Evidence of Watery Ocean Found Beneath Ice on Saturn's Tiny Moon Enceladus
Deep beneath the icy shell of Saturn's tiny moon Enceladus, scientists have found evidence of an underground ocean of liquid water.
Writing in the journal Science, the team from NASA's Cassini mission and the Deep Space Network presents data that provide the first geophyscal measurements of the internal structure of Enceladus, revealing the moon to have properties to be consistent with theories that it harbors an underground ocean.
To make the measurements, scientists took advantage the Doppler Effect created as the Cassini spacecraft flies over the moon.
"As the spacecraft flies by Enceladus, its velocity is perturbed by an amount that depends on variations in the gravity field that we're trying to measure," Sami Asmar of NASA's Jet Propulsion Laboratory (JPL) in Pasadena, Calif., said in a statement. "We see the change in velocity as a change in radio frequency, received at our ground stations here all the way across the solar system."
The ice shell of Enceladus is up to 25 miles thick, NASA reported. But the data collected by Cassini suggest that the ocean beneath the ice could be as many as 6 miles deep.
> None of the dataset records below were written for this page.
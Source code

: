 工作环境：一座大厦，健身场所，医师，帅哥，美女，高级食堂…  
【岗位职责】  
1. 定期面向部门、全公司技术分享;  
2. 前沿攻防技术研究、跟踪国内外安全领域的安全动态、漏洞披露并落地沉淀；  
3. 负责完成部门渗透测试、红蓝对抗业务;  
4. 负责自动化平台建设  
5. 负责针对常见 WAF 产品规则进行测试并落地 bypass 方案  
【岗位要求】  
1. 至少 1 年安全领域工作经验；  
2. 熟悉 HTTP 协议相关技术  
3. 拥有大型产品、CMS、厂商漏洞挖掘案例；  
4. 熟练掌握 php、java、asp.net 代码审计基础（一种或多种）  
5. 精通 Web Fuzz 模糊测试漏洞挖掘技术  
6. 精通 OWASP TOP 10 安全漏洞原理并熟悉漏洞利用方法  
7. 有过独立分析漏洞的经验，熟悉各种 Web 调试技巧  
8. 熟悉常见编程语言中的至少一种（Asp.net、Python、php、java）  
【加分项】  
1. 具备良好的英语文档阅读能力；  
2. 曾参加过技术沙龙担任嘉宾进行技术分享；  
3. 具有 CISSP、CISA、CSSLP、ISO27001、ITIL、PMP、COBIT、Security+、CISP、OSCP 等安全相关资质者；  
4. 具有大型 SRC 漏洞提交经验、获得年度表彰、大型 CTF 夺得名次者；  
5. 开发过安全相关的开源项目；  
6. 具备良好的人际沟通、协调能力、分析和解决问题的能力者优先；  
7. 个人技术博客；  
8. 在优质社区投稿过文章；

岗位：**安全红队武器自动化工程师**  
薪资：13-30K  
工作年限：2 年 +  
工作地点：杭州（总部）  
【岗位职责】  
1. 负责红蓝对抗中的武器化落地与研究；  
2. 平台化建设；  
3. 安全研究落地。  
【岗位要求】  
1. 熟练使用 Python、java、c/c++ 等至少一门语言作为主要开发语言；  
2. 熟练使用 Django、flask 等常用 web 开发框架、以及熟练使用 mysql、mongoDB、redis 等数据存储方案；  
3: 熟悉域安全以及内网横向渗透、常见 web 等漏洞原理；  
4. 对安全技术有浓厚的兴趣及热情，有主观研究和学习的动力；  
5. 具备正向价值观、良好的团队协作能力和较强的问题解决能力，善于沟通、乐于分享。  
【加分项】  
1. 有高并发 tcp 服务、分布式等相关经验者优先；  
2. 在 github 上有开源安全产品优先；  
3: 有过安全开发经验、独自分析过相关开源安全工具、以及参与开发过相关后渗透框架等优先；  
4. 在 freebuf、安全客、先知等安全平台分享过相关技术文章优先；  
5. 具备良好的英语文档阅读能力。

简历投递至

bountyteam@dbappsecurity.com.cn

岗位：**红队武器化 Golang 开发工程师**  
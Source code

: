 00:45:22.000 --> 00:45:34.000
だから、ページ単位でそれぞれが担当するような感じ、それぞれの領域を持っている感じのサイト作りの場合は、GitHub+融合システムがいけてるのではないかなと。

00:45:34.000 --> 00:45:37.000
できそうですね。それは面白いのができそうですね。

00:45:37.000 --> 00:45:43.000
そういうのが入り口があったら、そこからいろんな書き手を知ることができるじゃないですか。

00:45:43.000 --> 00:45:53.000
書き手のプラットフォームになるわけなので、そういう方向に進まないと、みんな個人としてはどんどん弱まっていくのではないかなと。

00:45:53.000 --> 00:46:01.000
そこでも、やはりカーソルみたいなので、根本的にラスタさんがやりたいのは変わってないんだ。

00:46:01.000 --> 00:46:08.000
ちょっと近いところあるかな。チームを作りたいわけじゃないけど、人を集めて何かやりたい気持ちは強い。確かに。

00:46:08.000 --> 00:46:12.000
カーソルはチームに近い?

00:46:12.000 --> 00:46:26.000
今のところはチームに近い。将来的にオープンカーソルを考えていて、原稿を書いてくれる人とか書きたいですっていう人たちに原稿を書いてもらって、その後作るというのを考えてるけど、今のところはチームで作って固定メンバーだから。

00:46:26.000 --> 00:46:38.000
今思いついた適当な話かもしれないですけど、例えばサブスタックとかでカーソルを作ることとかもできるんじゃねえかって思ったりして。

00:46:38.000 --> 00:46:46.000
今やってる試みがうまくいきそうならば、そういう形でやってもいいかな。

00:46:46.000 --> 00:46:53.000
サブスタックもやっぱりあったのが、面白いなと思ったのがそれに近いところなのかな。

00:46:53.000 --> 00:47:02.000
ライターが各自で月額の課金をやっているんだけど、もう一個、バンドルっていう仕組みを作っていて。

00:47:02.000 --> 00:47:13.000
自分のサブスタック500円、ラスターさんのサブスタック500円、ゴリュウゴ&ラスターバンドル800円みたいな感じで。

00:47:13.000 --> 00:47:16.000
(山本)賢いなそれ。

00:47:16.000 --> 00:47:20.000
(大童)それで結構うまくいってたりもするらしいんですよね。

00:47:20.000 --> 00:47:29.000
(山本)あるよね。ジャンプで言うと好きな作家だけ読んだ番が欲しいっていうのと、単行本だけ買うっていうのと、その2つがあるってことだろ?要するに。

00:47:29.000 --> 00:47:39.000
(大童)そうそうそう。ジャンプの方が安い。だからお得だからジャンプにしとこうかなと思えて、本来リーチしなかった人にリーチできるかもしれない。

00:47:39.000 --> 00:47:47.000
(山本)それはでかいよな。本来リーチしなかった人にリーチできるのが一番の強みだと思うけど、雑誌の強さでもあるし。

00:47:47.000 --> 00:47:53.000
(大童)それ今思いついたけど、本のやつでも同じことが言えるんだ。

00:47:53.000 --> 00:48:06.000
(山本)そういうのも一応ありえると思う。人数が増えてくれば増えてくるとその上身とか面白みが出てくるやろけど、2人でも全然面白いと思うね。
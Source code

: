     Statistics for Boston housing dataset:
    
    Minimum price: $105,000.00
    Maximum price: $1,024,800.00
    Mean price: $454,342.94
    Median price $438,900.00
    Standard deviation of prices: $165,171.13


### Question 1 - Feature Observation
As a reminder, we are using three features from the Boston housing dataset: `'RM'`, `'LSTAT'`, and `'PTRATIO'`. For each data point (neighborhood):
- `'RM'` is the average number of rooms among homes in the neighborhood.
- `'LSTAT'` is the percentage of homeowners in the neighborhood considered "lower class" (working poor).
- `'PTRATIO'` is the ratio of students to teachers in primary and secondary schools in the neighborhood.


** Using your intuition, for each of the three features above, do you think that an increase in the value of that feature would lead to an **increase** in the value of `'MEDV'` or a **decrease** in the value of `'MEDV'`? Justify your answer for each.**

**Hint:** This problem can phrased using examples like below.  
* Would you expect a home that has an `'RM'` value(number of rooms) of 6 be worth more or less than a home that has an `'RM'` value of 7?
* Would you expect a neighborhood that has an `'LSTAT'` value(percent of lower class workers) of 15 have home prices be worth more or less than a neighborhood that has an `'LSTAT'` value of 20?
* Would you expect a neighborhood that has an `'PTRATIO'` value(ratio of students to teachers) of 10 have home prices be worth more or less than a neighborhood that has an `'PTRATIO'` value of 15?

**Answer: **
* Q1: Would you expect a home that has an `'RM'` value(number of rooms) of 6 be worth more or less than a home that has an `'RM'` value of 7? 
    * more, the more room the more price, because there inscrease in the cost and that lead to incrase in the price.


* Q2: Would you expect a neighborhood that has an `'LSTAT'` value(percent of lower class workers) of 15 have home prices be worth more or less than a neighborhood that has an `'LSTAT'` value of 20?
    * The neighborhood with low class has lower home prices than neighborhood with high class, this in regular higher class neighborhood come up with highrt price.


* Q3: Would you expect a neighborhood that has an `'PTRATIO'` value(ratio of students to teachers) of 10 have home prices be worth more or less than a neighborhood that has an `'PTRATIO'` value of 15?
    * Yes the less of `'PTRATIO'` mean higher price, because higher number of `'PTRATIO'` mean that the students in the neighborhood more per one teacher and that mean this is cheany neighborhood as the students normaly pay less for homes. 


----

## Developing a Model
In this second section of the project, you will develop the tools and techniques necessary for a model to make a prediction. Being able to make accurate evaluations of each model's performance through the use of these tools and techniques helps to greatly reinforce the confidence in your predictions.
Earlier observation of Enceladus revealed the moon had geysers of water gushing out from regions in its south pole. If the moon has an underground ocean, if provides a link to the origins of the phenomenon. Additionally, an anomaly in the moon's gravitational pull in ts southern hemisphere suggests that something very dense lies beneath the ice.
"Then you say, 'Aha, there must be compensation,' " study author David J. Stevenson, a professor of planetary science at the California Institute of Technology, told The New York Times. "Something more dense under the ice. The natural candidate is water."
"What we've done is put forth a strong case for an ocean," he said.
The scientist also suggest that evidence of an underground ocean should support including Enceladus on the short list of places in our solar system that could likely host microbial life.
"Material from Enceladus' south polar jets contains salty water and organic molecules, the basic chemical ingredients for life," said Linda Spilker, Cassini's project scientist at JPL. "Their discovery expanded our view of the 'habitable zone' within our solar system and in planetary systems of other stars. This new validation that an ocean of water underlies the jets furthers understanding about this intriguing environment."